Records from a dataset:
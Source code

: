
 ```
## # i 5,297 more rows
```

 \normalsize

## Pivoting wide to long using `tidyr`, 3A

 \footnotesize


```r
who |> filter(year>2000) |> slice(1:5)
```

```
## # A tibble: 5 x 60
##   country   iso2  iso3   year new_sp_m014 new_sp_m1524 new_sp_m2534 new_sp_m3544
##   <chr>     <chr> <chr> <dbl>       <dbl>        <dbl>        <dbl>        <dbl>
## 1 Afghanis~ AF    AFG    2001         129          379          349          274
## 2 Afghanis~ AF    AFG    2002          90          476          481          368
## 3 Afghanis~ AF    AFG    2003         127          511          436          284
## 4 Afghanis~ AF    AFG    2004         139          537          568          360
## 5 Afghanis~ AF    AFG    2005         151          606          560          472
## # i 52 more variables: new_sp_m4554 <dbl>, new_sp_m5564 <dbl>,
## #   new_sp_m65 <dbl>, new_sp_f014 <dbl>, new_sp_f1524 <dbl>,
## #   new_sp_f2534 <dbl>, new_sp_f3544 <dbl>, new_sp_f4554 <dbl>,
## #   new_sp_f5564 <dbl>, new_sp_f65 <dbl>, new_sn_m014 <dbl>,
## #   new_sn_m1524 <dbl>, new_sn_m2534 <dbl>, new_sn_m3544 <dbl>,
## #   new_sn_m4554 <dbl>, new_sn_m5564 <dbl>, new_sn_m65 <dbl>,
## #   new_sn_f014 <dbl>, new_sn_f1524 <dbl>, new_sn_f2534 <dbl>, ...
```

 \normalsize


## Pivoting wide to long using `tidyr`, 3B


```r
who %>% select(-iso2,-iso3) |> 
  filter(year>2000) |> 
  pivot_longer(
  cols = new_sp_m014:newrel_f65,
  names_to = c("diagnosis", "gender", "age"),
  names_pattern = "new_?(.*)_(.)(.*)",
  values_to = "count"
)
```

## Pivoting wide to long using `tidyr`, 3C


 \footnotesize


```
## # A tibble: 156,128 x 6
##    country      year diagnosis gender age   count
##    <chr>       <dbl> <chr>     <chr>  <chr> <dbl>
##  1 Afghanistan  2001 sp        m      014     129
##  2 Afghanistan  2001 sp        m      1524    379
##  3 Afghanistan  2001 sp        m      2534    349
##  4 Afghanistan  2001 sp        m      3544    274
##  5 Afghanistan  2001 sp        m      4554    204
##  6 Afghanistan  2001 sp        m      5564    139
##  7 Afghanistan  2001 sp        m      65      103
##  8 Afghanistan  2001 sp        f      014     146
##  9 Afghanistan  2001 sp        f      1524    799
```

**Assigned task**:
Set down the data in full, word for word.

**Task result**:
Source code

:
 ```
## # i 5,297 more rows
```

 \normalsize

## Pivoting wide to long using `tidyr`, 3A

 \footnotesize


```r
who |> filter(year>2000) |> slice(1:5)
```

```
## # A tibble: 5 x 60
##   country   iso2  iso3   year new_sp_m014 new_sp_m1524 new_sp_m2534 new_sp_m3544
##   <chr>     <chr> <chr> <dbl>       <dbl>        <dbl>        <dbl>        <dbl>
## 1 Afghanis~ AF    AFG    2001         129          379          349          274
## 2 Afghanis~ AF    AFG    2002          90          476          481          368
## 3 Afghanis~ AF    AFG    2003         127          511          436          284
## 4 Afghanis~ AF    AFG    2004         139          537          568          360
## 5 Afghanis~ AF    AFG    2005         151          606          560          472
## # i 52 more variables: new_sp_m4554 <dbl>, new_sp_m5564 <dbl>,
## #   new_sp_m65 <dbl>, new_sp_f014 <dbl>, new_sp_f1524 <dbl>,
## #   new_sp_f2534 <dbl>, new_sp_f3544 <dbl>, new_sp_f4554 <dbl>,
## #   new_sp_f5564 <dbl>, new_sp_f65 <dbl>, new_sn_m014 <dbl>,
## #   new_sn_m1524 <dbl>, new_sn_m2534 <dbl>, new_sn_m3544 <dbl>,
## #   new_sn_m4554 <dbl>, new_sn_m5564 <dbl>, new_sn_m65 <dbl>,
## #   new_sn_f014 <dbl>, new_sn_f1524 <dbl>, new_sn_f2534 <dbl>, ...
```

 \normalsize


## Pivoting wide to long using `tidyr`, 3B


```r
who %>% select(-iso2,-iso3) |> 
  filter(year>2000) |> 
  pivot_longer(
  cols = new_sp_m014:newrel_f65,
  names_to = c("diagnosis", "gender", "age"),
  names_pattern = "new_?(.*)_(.)(.*)",
  values_to = "count"
)
```

## Pivoting wide to long using `tidyr`, 3C


 \footnotesize


```
## # A tibble: 156,128 x 6
##    country      year diagnosis gender age   count
##    <chr>       <dbl> <chr>     <chr>  <chr> <dbl>
##  1 Afghanistan  2001 sp        m      014     129
##  2 Afghanistan  2001 sp        m      1524    379
##  3 Afghanistan  2001 sp        m      2534    349
##  4 Afghanistan  2001 sp        m      3544    274
##  5 Afghanistan  2001 sp        m      4554    204
##  6 Afghanistan  2001 sp        m      5564    139
##  7 Afghanistan  2001 sp        m      65      103
##  8 Afghanistan  2001 sp        f      014     146
##  9 Afghanistan  2001 sp        f      1524    799
```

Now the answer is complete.